Num grupo eles confabulam lamentando seu passado apolítico, condenável conduta. Se fossem da situação, se ao Governo pertencessem já poderiam estar em casa, e do Chefe de Polícia não teriam tomado conhecimento.
Embora ricos, os parentes de Salviano não têm topete para abordar o Diretor dos Correios e Telégrafos, exigir-lhe telegrama algum que avise a morte de Salviano não seja expedido para Santana do Ipanema, fique retido, Adília sem poder saber da notícia cruel. Voltam a confabular e um deles que havia ido mentir à direção da radiodifusora, dizer à Seção de Anúncios a última vontade de Salviano deveria ser respeitada, nenhuma notícia sobre o desenlace devia ser divulgada, da esquina mais próxima volta ofegante, escutando a notícia do falecimento de Salviano no rádio de um botequim surge na calçada sombria enxugando da testa um suor grosso.
Dispersam-se mas reconhecendo o erro da tocaia numa rua sem árvores, rua iluminada por postes de luzes descobertas, luzes sem globos nem protetores, voltam os parentes de Salviano à calçada e na porta da morgue se postam, à maneira de investigadores perscrutam o longínquo da rua deserta.

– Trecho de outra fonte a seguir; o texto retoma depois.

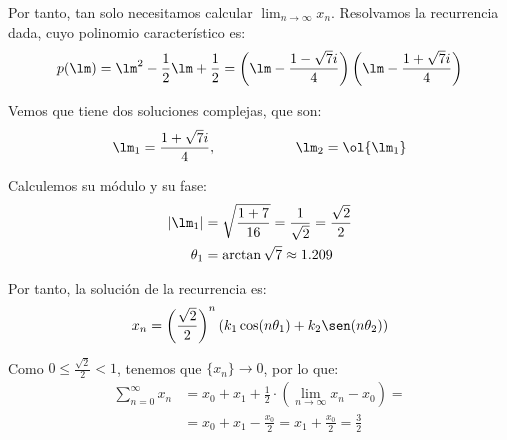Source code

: \begin{ejercicio}
    Por tanto, tan solo necesitamos calcular $\lim_{n\to \infty} x_n$. Resolvamos la recurrencia dada, cuyo polinomio característico es:
    \begin{equation*}
        p(\lm) = \lm^2 - \frac{1}{2}\lm +\frac{1}{2} = \left(\lm -\frac{1-\sqrt{7}i}{4}\right)\left(\lm -\frac{1+\sqrt{7}i}{4}\right)
    \end{equation*}

    Vemos que tiene dos soluciones complejas, que son:
    \begin{equation*}
        \lm_1 = \frac{1+\sqrt{7}i}{4},\hspace{2cm} \lm_2=\ol{\lm_1}
    \end{equation*}

    Calculemos su módulo y su fase:
    \begin{align*}
        |\lm_1| &= \sqrt{\frac{1+7}{16}} = \frac{1}{\sqrt{2}} = \frac{\sqrt{2}}{2}\\
        \theta_1 &= \arctan \sqrt{7} \approx 1.209
    \end{align*}

    Por tanto, la solución de la recurrencia es:
    \begin{equation*}
        x_n = \left(\frac{\sqrt{2}}{2}\right)^n\left(k_1\cos(n\theta_1) + k_2\sen(n\theta_2)\right)
    \end{equation*}

    Como $0\leq \frac{\sqrt{2}}{2}<1$, tenemos que $\{x_n\}\to 0$, por lo que:
    \begin{align*}
        \sum\limits_{n=0}^{\infty} x_n
        &=  x_0+x_1 + \frac{1}{2} \cdot \left(\lim_{n\to \infty}x_{n} - x_0\right)=\\
        &= x_0+x_1-\frac{x_0}{2} = x_1+\frac{x_0}{2} = \frac{3}{2}
    \end{align*}
\end{ejercicio}

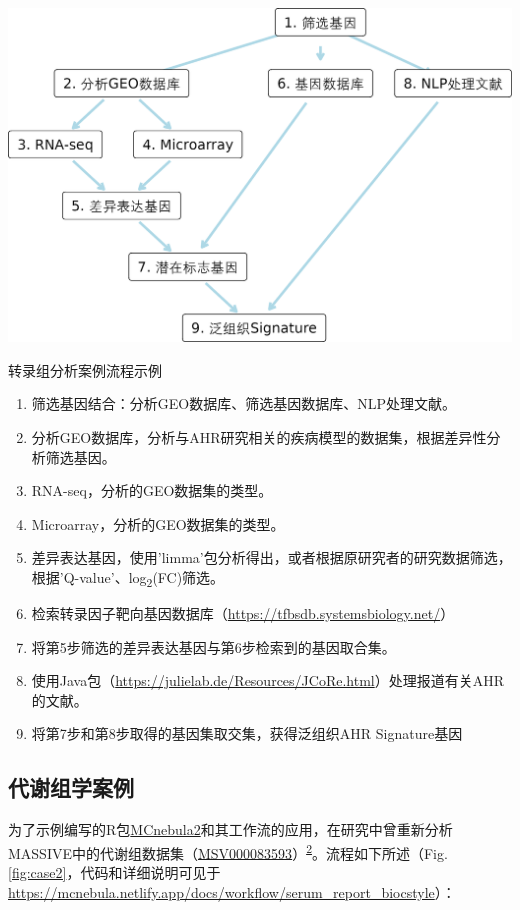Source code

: \documentclass[
]{article}
\providecommand{\tightlist}{%
  \setlength{\itemsep}{0pt}\setlength{\parskip}{0pt}}
\begin{document}
\bgroup {}
\includegraphics[width=24in]{thesis_fig/analysis_case} \caption{转录组分析案例流程示例}\label{fig:case1}
\makeatletter \egroup

\begin{enumerate}
\def\labelenumi{\arabic{enumi}.}
\tightlist
\item
  筛选基因结合：分析GEO数据库、筛选基因数据库、NLP处理文献。
\item
  分析GEO数据库，分析与AHR研究相关的疾病模型的数据集，根据差异性分析筛选基因。
\item
  RNA-seq，分析的GEO数据集的类型。
\item
  Microarray，分析的GEO数据集的类型。
\item
  差异表达基因，使用'limma'包分析得出，或者根据原研究者的研究数据筛选，根据'Q-value'、log\textsubscript{2}(FC)筛选。
\item
  检索转录因子靶向基因数据库（\url{https://tfbsdb.systemsbiology.net/}）
\item
  将第5步筛选的差异表达基因与第6步检索到的基因取合集。
\item
  使用Java包（\url{https://julielab.de/Resources/JCoRe.html}）处理报道有关AHR的文献。
\item
  将第7步和第8步取得的基因集取交集，获得泛组织AHR Signature基因
\end{enumerate}

\hypertarget{ux4ee3ux8c22ux7ec4ux5b66ux6848ux4f8b}{%
\subsection{代谢组学案例}\label{ux4ee3ux8c22ux7ec4ux5b66ux6848ux4f8b}}

为了示例编写的R包\href{https://github.com/Cao-lab-zcmu/MCnebula2}{MCnebula2}和其工作流的应用，在研究中曾重新分析MASSIVE中的代谢组数据集（\href{https://massive.ucsd.edu/ProteoSAFe/QueryMSV?id=MSV000083593}{MSV000083593}）\textsuperscript{\protect\hyperlink{ref-2020s}{2}}。流程如下所述（Fig. \ref{fig:case2}，代码和详细说明可见于\url{https://mcnebula.netlify.app/docs/workflow/serum_report_biocstyle}）：
\end{document}
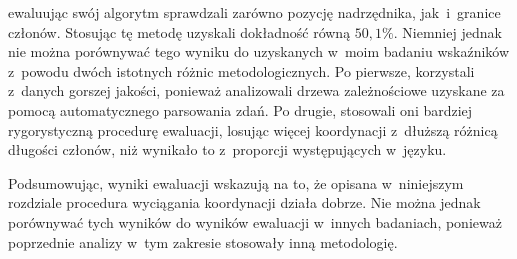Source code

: \cite{przepiorkowski2024argument} ewaluując swój algorytm sprawdzali zarówno pozycję nadrzędnika, jak~i~granice członów. Stosując tę metodę uzyskali dokładność równą $50,1\%$. Niemniej jednak nie można porównywać tego wyniku do uzyskanych w~moim badaniu wskaźników z~powodu dwóch istotnych różnic metodologicznych. Po pierwsze, \cite{przepiorkowski2024argument} korzystali z~danych gorszej jakości, ponieważ analizowali drzewa zależnościowe uzyskane za pomocą automatycznego parsowania zdań. Po drugie, stosowali oni bardziej rygorystyczną procedurę ewaluacji, losując więcej koordynacji z~dłuższą różnicą długości członów, niż wynikało to z~proporcji występujących w~języku.

Podsumowując, wyniki ewaluacji wskazują na to, że opisana w~niniejszym rozdziale procedura wyciągania koordynacji działa dobrze. Nie można jednak porównywać tych wyników do wyników ewaluacji w~innych badaniach, ponieważ poprzednie analizy w~tym zakresie stosowały inną metodologię.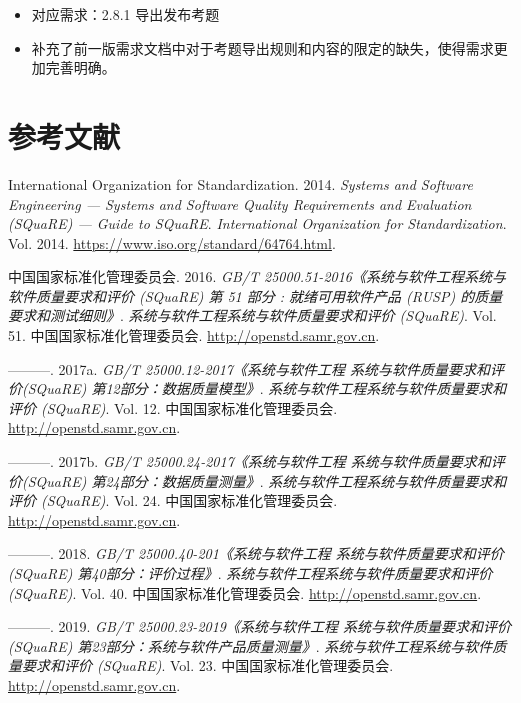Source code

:\documentclass[hyperref, a4paper]{ctexart}
\providecommand{\tightlist}{%
  \setlength{\itemsep}{0pt}\setlength{\parskip}{0pt}}
\begin{document}
\begin{itemize}
\tightlist
\item
  对应需求：2.8.1 导出发布考题
\item
  补充了前一版需求文档中对于考题导出规则和内容的限定的缺失，使得需求更加完善明确。
\end{itemize}

\pagebreak

\hypertarget{ux53c2ux8003ux6587ux732e}{%
\section*{参考文献}\label{ux53c2ux8003ux6587ux732e}}

\hypertarget{refs}{}
\leavevmode\hypertarget{ref-innovativeInternationalisation}{}%
International Organization for Standardization. 2014. \emph{Systems and
Software Engineering --- Systems and Software Quality Requirements and
Evaluation (SQuaRE) --- Guide to SQuaRE}. \emph{International
Organization for Standardization}. Vol. 2014.
\url{https://www.iso.org/standard/64764.html}.

\leavevmode\hypertarget{ref-innovative1}{}%
中国国家标准化管理委员会. 2016. \emph{GB/T
25000.51-2016《系统与软件工程系统与软件质量要求和评价 (SQuaRE) 第 51
部分 : 就绪可用软件产品 (RUSP) 的质量要求和测试细则》}.
\emph{系统与软件工程系统与软件质量要求和评价 (SQuaRE)}. Vol. 51.
中国国家标准化管理委员会. \url{http://openstd.samr.gov.cn}.

\leavevmode\hypertarget{ref-innovative3}{}%
---------. 2017a. \emph{GB/T 25000.12-2017《系统与软件工程
系统与软件质量要求和评价(SQuaRE) 第12部分：数据质量模型》}.
\emph{系统与软件工程系统与软件质量要求和评价 (SQuaRE)}. Vol. 12.
中国国家标准化管理委员会. \url{http://openstd.samr.gov.cn}.

\leavevmode\hypertarget{ref-innovative4}{}%
---------. 2017b. \emph{GB/T 25000.24-2017《系统与软件工程
系统与软件质量要求和评价(SQuaRE) 第24部分：数据质量测量》}.
\emph{系统与软件工程系统与软件质量要求和评价 (SQuaRE)}. Vol. 24.
中国国家标准化管理委员会. \url{http://openstd.samr.gov.cn}.

\leavevmode\hypertarget{ref-innovative5}{}%
---------. 2018. \emph{GB/T 25000.40-201《系统与软件工程
系统与软件质量要求和评价(SQuaRE) 第40部分：评价过程》}.
\emph{系统与软件工程系统与软件质量要求和评价 (SQuaRE)}. Vol. 40.
中国国家标准化管理委员会. \url{http://openstd.samr.gov.cn}.

\leavevmode\hypertarget{ref-innovative2}{}%
---------. 2019. \emph{GB/T 25000.23-2019《系统与软件工程
系统与软件质量要求和评价(SQuaRE) 第23部分：系统与软件产品质量测量》}.
\emph{系统与软件工程系统与软件质量要求和评价 (SQuaRE)}. Vol. 23.
中国国家标准化管理委员会. \url{http://openstd.samr.gov.cn}.
\end{document}
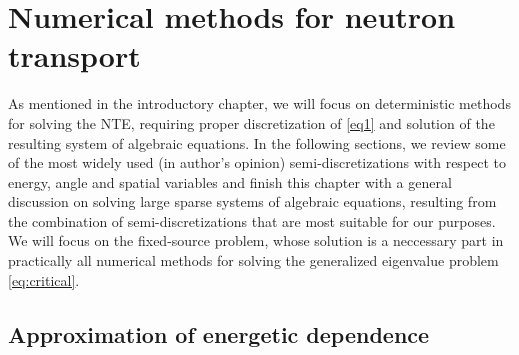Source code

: \ifpdf
	\graphicspath{{3/pic/PNG/}{3/pic/PDF/}{3/pic/}}
\else
	\graphicspath{{3/pic/EPS/}{3/pic/}}
\fi

\chapter{Numerical methods for neutron transport}\label{chap:nte-methods}

As mentioned in the introductory chapter, we will focus on deterministic methods for solving the NTE, requiring proper
discretization of \eqref{eq1} and solution of the resulting system of algebraic equations. 
In the following sections, we review some of the most widely used (in author's opinion) semi-discretizations with respect to
energy, angle and spatial variables and finish this chapter with a general discussion on solving large sparse systems of
algebraic equations, resulting from the combination of semi-discretizations that are most suitable for our purposes. We
will focus on the fixed-source problem, whose solution is a neccessary part in practically all numerical methods for
solving the generalized eigenvalue problem \eqref{eq:critical}.

\section{Approximation of energetic dependence}

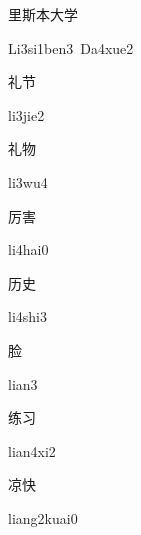 \begin{multicols*}{2}
\begin{verbete}{里斯本大学}
\begin{pronuncia}[\\]{Li3si1ben3\ Da4xue2}
\end{pronuncia}
\end{verbete}

\begin{verbete}[li3jie2]{礼节}
\begin{pronuncia}{li3jie2}
\end{pronuncia}
\end{verbete}

\begin{verbete}[li3wu4]{礼物}
\begin{pronuncia}{li3wu4}
\end{pronuncia}
\end{verbete}

\begin{verbete}[li4hai0]{厉害}
\begin{pronuncia}{li4hai0}
\end{pronuncia}
\end{verbete}

\begin{verbete}[li4shi3]{历史}
\begin{pronuncia}{li4shi3}
\end{pronuncia}
\end{verbete}

\begin{verbete}[lian3]{脸}
\begin{pronuncia}{lian3}
\end{pronuncia}
\end{verbete}

\begin{verbete}[lian4xi2]{练习}
\begin{pronuncia}{lian4xi2}
\end{pronuncia}
\end{verbete}

\begin{verbete}{凉快}
\begin{pronuncia}{liang2kuai0}
\end{pronuncia}
\end{verbete}


\end{multicols*}
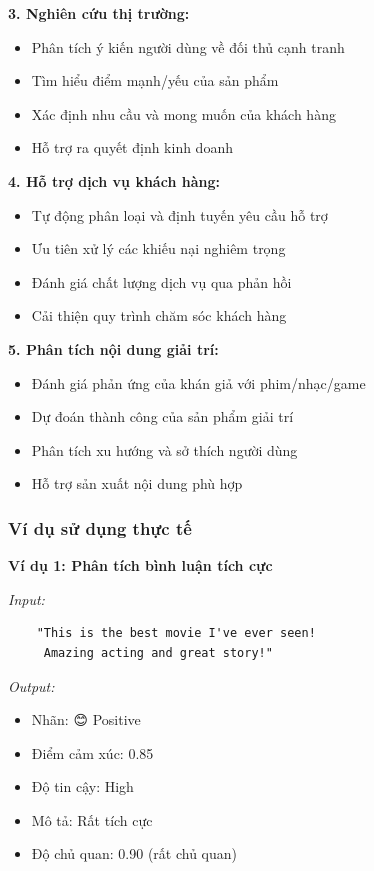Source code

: \textbf{3. Nghiên cứu thị trường:}
\begin{itemize}
    \item Phân tích ý kiến người dùng về đối thủ cạnh tranh
    \item Tìm hiểu điểm mạnh/yếu của sản phẩm
    \item Xác định nhu cầu và mong muốn của khách hàng
    \item Hỗ trợ ra quyết định kinh doanh
\end{itemize}

\textbf{4. Hỗ trợ dịch vụ khách hàng:}
\begin{itemize}
    \item Tự động phân loại và định tuyến yêu cầu hỗ trợ
    \item Ưu tiên xử lý các khiếu nại nghiêm trọng
    \item Đánh giá chất lượng dịch vụ qua phản hồi
    \item Cải thiện quy trình chăm sóc khách hàng
\end{itemize}

\textbf{5. Phân tích nội dung giải trí:}
\begin{itemize}
    \item Đánh giá phản ứng của khán giả với phim/nhạc/game
    \item Dự đoán thành công của sản phẩm giải trí
    \item Phân tích xu hướng và sở thích người dùng
    \item Hỗ trợ sản xuất nội dung phù hợp
\end{itemize}

\subsubsection{Ví dụ sử dụng thực tế}

\textbf{Ví dụ 1: Phân tích bình luận tích cực}

\textit{Input:}
\begin{verbatim}
    "This is the best movie I've ever seen! 
     Amazing acting and great story!"
\end{verbatim}

\textit{Output:}
\begin{itemize}
    \item Nhãn: 😊 Positive
    \item Điểm cảm xúc: 0.85
    \item Độ tin cậy: High
    \item Mô tả: Rất tích cực
    \item Độ chủ quan: 0.90 (rất chủ quan)
\end{itemize}

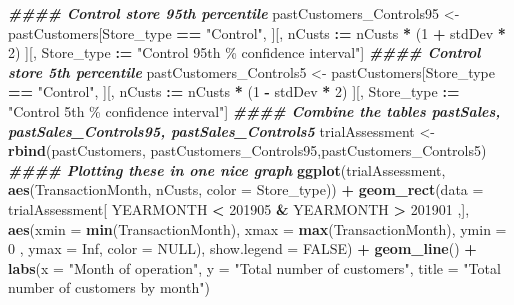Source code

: \documentclass[
]{article}
\newenvironment{Shaded}{\begin{snugshade}}{\end{snugshade}}
\newcommand{\AttributeTok}[1]{\textcolor[rgb]{0.13,0.29,0.53}{#1}}
\newcommand{\ConstantTok}[1]{\textcolor[rgb]{0.56,0.35,0.01}{#1}}
\newcommand{\DecValTok}[1]{\textcolor[rgb]{0.00,0.00,0.81}{#1}}
\newcommand{\DocumentationTok}[1]{\textcolor[rgb]{0.56,0.35,0.01}{\textbf{\textit{#1}}}}
\newcommand{\FunctionTok}[1]{\textcolor[rgb]{0.13,0.29,0.53}{\textbf{#1}}}
\newcommand{\NormalTok}[1]{#1}
\newcommand{\OtherTok}[1]{\textcolor[rgb]{0.56,0.35,0.01}{#1}}
\newcommand{\SpecialCharTok}[1]{\textcolor[rgb]{0.81,0.36,0.00}{\textbf{#1}}}
\newcommand{\StringTok}[1]{\textcolor[rgb]{0.31,0.60,0.02}{#1}}
\begin{document}
\begin{Shaded}
\begin{Highlighting}[]
\DocumentationTok{\#\#\#\# Control store 95th percentile}
\NormalTok{pastCustomers\_Controls95 }\OtherTok{\textless{}{-}}\NormalTok{ pastCustomers[Store\_type }\SpecialCharTok{==} \StringTok{"Control"}\NormalTok{,}
\NormalTok{][, nCusts }\SpecialCharTok{:=}\NormalTok{ nCusts }\SpecialCharTok{*}\NormalTok{ (}\DecValTok{1} \SpecialCharTok{+}\NormalTok{ stdDev }\SpecialCharTok{*} \DecValTok{2}\NormalTok{)}
\NormalTok{][, Store\_type }\SpecialCharTok{:=} \StringTok{"Control 95th \% confidence interval"}\NormalTok{]}
\DocumentationTok{\#\#\#\# Control store 5th percentile}
\NormalTok{pastCustomers\_Controls5 }\OtherTok{\textless{}{-}}\NormalTok{ pastCustomers[Store\_type }\SpecialCharTok{==} \StringTok{"Control"}\NormalTok{,}
\NormalTok{][, nCusts }\SpecialCharTok{:=}\NormalTok{ nCusts }\SpecialCharTok{*}\NormalTok{ (}\DecValTok{1} \SpecialCharTok{{-}}\NormalTok{ stdDev }\SpecialCharTok{*} \DecValTok{2}\NormalTok{)}
\NormalTok{][, Store\_type }\SpecialCharTok{:=} \StringTok{"Control 5th \% confidence interval"}\NormalTok{]}
\DocumentationTok{\#\#\#\# Combine the tables pastSales, pastSales\_Controls95, pastSales\_Controls5}
\NormalTok{trialAssessment }\OtherTok{\textless{}{-}} \FunctionTok{rbind}\NormalTok{(pastCustomers, pastCustomers\_Controls95,pastCustomers\_Controls5)}
\DocumentationTok{\#\#\#\# Plotting these in one nice graph}
\FunctionTok{ggplot}\NormalTok{(trialAssessment, }\FunctionTok{aes}\NormalTok{(TransactionMonth, nCusts, }\AttributeTok{color =}\NormalTok{ Store\_type)) }\SpecialCharTok{+}
  \FunctionTok{geom\_rect}\NormalTok{(}\AttributeTok{data =}\NormalTok{ trialAssessment[ YEARMONTH }\SpecialCharTok{\textless{}} \DecValTok{201905} \SpecialCharTok{\&}\NormalTok{ YEARMONTH }\SpecialCharTok{\textgreater{}} \DecValTok{201901}\NormalTok{ ,],}
\FunctionTok{aes}\NormalTok{(}\AttributeTok{xmin =} \FunctionTok{min}\NormalTok{(TransactionMonth), }\AttributeTok{xmax =} \FunctionTok{max}\NormalTok{(TransactionMonth), }\AttributeTok{ymin =} \DecValTok{0}\NormalTok{ ,}
\AttributeTok{ymax =} \ConstantTok{Inf}\NormalTok{, }\AttributeTok{color =} \ConstantTok{NULL}\NormalTok{), }\AttributeTok{show.legend =} \ConstantTok{FALSE}\NormalTok{) }\SpecialCharTok{+} \FunctionTok{geom\_line}\NormalTok{() }\SpecialCharTok{+} 
\FunctionTok{labs}\NormalTok{(}\AttributeTok{x =} \StringTok{"Month of operation"}\NormalTok{, }\AttributeTok{y =} \StringTok{"Total number of customers"}\NormalTok{, }\AttributeTok{title =} \StringTok{"Total number of customers by month"}\NormalTok{)}
\end{Highlighting}
\end{Shaded}
\end{document}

Não estão armados. Revólveres não esfriam coldres tampouco nenhum punhal se esconde em bainha que paletó fechado não deixa ver. Todavia, punhos não faltam para impedir a entrada de Adília na morgue, agora sem ninguém, sala acimentada onde Salviano esfria, apodrece.
Supõem chegue Adília no noturno, e acreditando Adília venha a despistar, apareça somente horas depois, madrugada adentro, em vez de descer do trem se dirigindo à morgue só apareça no fim da noite, são todos eles homens alertas.
E esses homens que não praguejam, apenas mordem os beiços, nem soltam palavrões, também não se entendiam; esses homens implacáveis não querem ser surpreendidos, de modo algum iludidos.
Decidiram-se a defender os seus caprichos e por isso vigiam a rua, guardam a porta escancarada da morgue sem velório. Serão eles a noite inteira vultos sem capote que Adília vislumbrará se de longe enxergar bem. Vultos que chegaram a ficar sobressaltados quando o leiteiro da madrugada morna foi vislumbrado no princípio da rua sem cães.
E todos eles, ansiosos vultos de calma aparente, também outra vez se enganaram quando em vez de Adília viram um moroso guarda-noturno esgueirar-se pelas paredes, casas sem batente nem mendigos no meio-fio empenumbrado.
Outrora sadios, dantes equilibrados, os quatro irmãos de Salviano não se intimidavam, mas agora o menor ruído lhes sobressalta, aniquila-os depois de crispar-lhes as faces silenciosas.
Transtornou-lhes a morte de Salviano, a certeza de que Adília virá ao enterro os deprime, aniquila-os, embora a resistência de todos eles não tenha sido atingida, intacta ainda se conserve a fibra dos sertanejos resolutos.
Vem correndo um carro, faróis acesos encadeando gatos da areia da rua sem árvores, mas foi apenas um susto porque os passageiros são prostitutas que cantam e cantando chegarão à peixada noturna da Lagoa Manguaba.
As mulheres nem olharam os quatro homens que avançam até ao meio-fio, sempre perscrutadores, sombrios, continuando elas a cantar, como se não tivessem visto a morgue acesa insistem as decaídas em repetir estribilhos de música regional, samba de breque dengoso.
Depois, o silêncio pesado de uma noite sem vento, solidão intensa que nenhum canto de galo chega a romper. Do outro lado o muro branco do cemitério plano, retângulos de argamassa se enterrando na areia suja, sepulturas que o vento não varre, cruzes e estraçalhadas coroas dominadas pela noite indomável.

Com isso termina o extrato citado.